Your assignment
Please write out each entry below exactly as given.

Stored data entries
————
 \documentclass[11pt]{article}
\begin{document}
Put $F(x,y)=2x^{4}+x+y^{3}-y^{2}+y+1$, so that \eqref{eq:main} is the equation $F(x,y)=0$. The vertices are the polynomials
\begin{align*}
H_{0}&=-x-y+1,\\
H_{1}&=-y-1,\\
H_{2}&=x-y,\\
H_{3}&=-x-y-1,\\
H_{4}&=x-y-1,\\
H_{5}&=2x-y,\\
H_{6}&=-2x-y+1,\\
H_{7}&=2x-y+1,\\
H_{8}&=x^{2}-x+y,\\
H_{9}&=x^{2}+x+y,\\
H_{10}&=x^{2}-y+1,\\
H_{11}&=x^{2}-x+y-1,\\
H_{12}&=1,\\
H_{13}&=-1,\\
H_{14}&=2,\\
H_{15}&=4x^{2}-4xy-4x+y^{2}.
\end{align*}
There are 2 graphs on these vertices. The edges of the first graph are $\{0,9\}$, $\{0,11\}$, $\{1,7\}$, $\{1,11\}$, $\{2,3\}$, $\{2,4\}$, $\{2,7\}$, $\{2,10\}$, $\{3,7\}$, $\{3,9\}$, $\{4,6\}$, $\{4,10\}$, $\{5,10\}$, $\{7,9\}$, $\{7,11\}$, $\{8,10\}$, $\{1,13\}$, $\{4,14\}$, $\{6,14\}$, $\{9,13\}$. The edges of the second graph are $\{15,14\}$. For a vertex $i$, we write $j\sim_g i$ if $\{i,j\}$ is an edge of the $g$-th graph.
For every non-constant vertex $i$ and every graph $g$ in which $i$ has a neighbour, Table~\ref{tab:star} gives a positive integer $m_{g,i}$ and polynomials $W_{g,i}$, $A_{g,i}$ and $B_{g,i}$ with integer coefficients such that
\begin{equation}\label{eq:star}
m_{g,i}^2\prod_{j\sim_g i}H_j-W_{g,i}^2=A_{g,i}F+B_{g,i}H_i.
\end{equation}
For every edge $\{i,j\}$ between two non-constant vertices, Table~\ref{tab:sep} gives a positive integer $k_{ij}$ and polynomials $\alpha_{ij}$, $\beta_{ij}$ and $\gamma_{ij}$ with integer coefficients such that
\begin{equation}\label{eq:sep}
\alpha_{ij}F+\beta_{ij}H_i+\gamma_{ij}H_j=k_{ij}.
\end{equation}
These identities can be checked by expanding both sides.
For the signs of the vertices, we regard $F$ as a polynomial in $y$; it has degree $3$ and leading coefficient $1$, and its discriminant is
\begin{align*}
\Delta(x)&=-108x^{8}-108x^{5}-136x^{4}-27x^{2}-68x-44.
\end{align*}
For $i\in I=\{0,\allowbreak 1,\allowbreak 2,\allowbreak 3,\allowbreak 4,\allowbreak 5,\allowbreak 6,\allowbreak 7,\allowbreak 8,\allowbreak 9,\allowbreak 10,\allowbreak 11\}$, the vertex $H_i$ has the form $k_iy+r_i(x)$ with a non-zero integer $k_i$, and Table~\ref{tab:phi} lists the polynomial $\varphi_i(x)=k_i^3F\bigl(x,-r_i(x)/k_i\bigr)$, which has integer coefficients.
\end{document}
————
Finished task
 \documentclass[11pt]{article}
\begin{document}
Put $F(x,y)=2x^{4}+x+y^{3}-y^{2}+y+1$, so that \eqref{eq:main} is the equation $F(x,y)=0$. The vertices are the polynomials
\begin{align*}
H_{0}&=-x-y+1,\\
H_{1}&=-y-1,\\
H_{2}&=x-y,\\
H_{3}&=-x-y-1,\\
H_{4}&=x-y-1,\\
H_{5}&=2x-y,\\
H_{6}&=-2x-y+1,\\
H_{7}&=2x-y+1,\\
H_{8}&=x^{2}-x+y,\\
H_{9}&=x^{2}+x+y,\\
H_{10}&=x^{2}-y+1,\\
H_{11}&=x^{2}-x+y-1,\\
H_{12}&=1,\\
H_{13}&=-1,\\
H_{14}&=2,\\
H_{15}&=4x^{2}-4xy-4x+y^{2}.
\end{align*}
There are 2 graphs on these vertices. The edges of the first graph are $\{0,9\}$, $\{0,11\}$, $\{1,7\}$, $\{1,11\}$, $\{2,3\}$, $\{2,4\}$, $\{2,7\}$, $\{2,10\}$, $\{3,7\}$, $\{3,9\}$, $\{4,6\}$, $\{4,10\}$, $\{5,10\}$, $\{7,9\}$, $\{7,11\}$, $\{8,10\}$, $\{1,13\}$, $\{4,14\}$, $\{6,14\}$, $\{9,13\}$. The edges of the second graph are $\{15,14\}$. For a vertex $i$, we write $j\sim_g i$ if $\{i,j\}$ is an edge of the $g$-th graph.
For every non-constant vertex $i$ and every graph $g$ in which $i$ has a neighbour, Table~\ref{tab:star} gives a positive integer $m_{g,i}$ and polynomials $W_{g,i}$, $A_{g,i}$ and $B_{g,i}$ with integer coefficients such that
\begin{equation}\label{eq:star}
m_{g,i}^2\prod_{j\sim_g i}H_j-W_{g,i}^2=A_{g,i}F+B_{g,i}H_i.
\end{equation}
For every edge $\{i,j\}$ between two non-constant vertices, Table~\ref{tab:sep} gives a positive integer $k_{ij}$ and polynomials $\alpha_{ij}$, $\beta_{ij}$ and $\gamma_{ij}$ with integer coefficients such that
\begin{equation}\label{eq:sep}
\alpha_{ij}F+\beta_{ij}H_i+\gamma_{ij}H_j=k_{ij}.
\end{equation}
These identities can be checked by expanding both sides.
For the signs of the vertices, we regard $F$ as a polynomial in $y$; it has degree $3$ and leading coefficient $1$, and its discriminant is
\begin{align*}
\Delta(x)&=-108x^{8}-108x^{5}-136x^{4}-27x^{2}-68x-44.
\end{align*}
For $i\in I=\{0,\allowbreak 1,\allowbreak 2,\allowbreak 3,\allowbreak 4,\allowbreak 5,\allowbreak 6,\allowbreak 7,\allowbreak 8,\allowbreak 9,\allowbreak 10,\allowbreak 11\}$, the vertex $H_i$ has the form $k_iy+r_i(x)$ with a non-zero integer $k_i$, and Table~\ref{tab:phi} lists the polynomial $\varphi_i(x)=k_i^3F\bigl(x,-r_i(x)/k_i\bigr)$, which has integer coefficients.
\end{document}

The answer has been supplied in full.